** RECORDED INFORMATION **
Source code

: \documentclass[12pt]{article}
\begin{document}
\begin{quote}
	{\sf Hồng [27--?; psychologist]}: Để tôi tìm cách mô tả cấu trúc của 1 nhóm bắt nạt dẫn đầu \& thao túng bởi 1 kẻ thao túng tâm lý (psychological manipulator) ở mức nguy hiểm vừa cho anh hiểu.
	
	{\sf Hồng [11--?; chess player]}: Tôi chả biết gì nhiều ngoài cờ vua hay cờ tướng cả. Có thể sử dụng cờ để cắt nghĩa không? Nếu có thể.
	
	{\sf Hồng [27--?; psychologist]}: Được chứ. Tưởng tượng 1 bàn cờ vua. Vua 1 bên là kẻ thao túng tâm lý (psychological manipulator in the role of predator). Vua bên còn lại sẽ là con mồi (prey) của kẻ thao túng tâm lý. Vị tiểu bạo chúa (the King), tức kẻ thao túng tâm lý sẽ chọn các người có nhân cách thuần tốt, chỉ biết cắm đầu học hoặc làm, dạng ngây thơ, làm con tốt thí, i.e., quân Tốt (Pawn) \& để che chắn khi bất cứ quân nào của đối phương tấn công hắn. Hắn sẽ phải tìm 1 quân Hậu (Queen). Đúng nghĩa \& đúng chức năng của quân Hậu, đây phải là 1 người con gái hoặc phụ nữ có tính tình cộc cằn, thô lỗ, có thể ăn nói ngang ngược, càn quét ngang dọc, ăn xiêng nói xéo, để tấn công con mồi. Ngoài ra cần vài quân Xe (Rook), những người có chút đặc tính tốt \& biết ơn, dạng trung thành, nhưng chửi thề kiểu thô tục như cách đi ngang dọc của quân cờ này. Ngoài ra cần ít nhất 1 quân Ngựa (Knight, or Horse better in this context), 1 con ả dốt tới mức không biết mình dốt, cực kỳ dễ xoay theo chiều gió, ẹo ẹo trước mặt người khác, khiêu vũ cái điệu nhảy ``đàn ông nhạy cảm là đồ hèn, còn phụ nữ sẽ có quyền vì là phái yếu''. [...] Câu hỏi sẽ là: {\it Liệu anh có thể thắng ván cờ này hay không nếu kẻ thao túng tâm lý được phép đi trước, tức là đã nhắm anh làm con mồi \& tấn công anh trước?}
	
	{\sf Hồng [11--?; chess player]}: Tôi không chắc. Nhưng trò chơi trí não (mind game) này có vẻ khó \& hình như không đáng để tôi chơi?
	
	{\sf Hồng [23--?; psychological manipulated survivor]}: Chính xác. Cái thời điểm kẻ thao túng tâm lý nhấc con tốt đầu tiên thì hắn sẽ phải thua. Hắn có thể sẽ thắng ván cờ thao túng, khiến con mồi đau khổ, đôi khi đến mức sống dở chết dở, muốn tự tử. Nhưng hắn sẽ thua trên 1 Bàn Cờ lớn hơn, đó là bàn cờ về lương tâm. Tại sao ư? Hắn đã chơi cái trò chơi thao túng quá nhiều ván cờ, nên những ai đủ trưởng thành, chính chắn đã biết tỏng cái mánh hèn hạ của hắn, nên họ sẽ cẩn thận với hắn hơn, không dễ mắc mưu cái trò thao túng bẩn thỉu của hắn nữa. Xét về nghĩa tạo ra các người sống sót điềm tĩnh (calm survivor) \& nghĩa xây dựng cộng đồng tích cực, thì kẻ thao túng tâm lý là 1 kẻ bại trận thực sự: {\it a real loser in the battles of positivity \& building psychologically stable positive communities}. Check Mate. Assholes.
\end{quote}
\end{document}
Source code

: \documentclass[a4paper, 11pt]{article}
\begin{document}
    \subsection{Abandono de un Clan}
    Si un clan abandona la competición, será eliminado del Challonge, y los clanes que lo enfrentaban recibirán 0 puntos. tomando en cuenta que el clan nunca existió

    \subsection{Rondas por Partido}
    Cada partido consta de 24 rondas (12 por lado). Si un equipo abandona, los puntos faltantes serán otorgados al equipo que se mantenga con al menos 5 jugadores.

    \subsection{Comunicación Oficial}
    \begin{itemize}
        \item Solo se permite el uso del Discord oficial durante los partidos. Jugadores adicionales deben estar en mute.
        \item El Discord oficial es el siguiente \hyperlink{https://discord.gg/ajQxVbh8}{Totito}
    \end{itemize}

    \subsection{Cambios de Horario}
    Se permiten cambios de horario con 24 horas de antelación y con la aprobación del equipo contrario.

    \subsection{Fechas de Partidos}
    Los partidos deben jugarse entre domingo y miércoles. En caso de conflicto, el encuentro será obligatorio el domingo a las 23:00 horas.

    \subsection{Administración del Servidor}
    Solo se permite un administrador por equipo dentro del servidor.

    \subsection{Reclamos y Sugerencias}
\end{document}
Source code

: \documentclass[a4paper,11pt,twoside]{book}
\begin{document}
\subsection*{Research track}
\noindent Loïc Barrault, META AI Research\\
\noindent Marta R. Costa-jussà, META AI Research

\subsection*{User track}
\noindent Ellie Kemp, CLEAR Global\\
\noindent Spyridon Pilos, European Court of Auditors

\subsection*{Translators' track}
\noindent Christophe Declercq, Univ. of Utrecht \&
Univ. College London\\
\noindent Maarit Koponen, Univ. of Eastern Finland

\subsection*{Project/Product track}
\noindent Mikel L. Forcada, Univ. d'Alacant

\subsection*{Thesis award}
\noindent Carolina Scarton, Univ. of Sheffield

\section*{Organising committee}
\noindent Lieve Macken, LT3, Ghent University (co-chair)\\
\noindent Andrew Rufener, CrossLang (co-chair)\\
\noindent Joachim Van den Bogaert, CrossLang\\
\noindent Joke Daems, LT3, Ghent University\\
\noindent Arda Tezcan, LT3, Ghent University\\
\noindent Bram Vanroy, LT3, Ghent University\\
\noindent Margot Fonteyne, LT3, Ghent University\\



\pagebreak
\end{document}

** WHAT YOU HAVE TO DO **
Reproduce, exactly and with nothing added, the lines from the one that includes "Forcada, Univ. d'Alacant" through the last line of the material.

** ANSWER TO THE PROBLEM **
\noindent Mikel L. Forcada, Univ. d'Alacant

\subsection*{Thesis award}
\noindent Carolina Scarton, Univ. of Sheffield

\section*{Organising committee}
\noindent Lieve Macken, LT3, Ghent University (co-chair)\\
\noindent Andrew Rufener, CrossLang (co-chair)\\
\noindent Joachim Van den Bogaert, CrossLang\\
\noindent Joke Daems, LT3, Ghent University\\
\noindent Arda Tezcan, LT3, Ghent University\\
\noindent Bram Vanroy, LT3, Ghent University\\
\noindent Margot Fonteyne, LT3, Ghent University\\



\pagebreak
\end{document}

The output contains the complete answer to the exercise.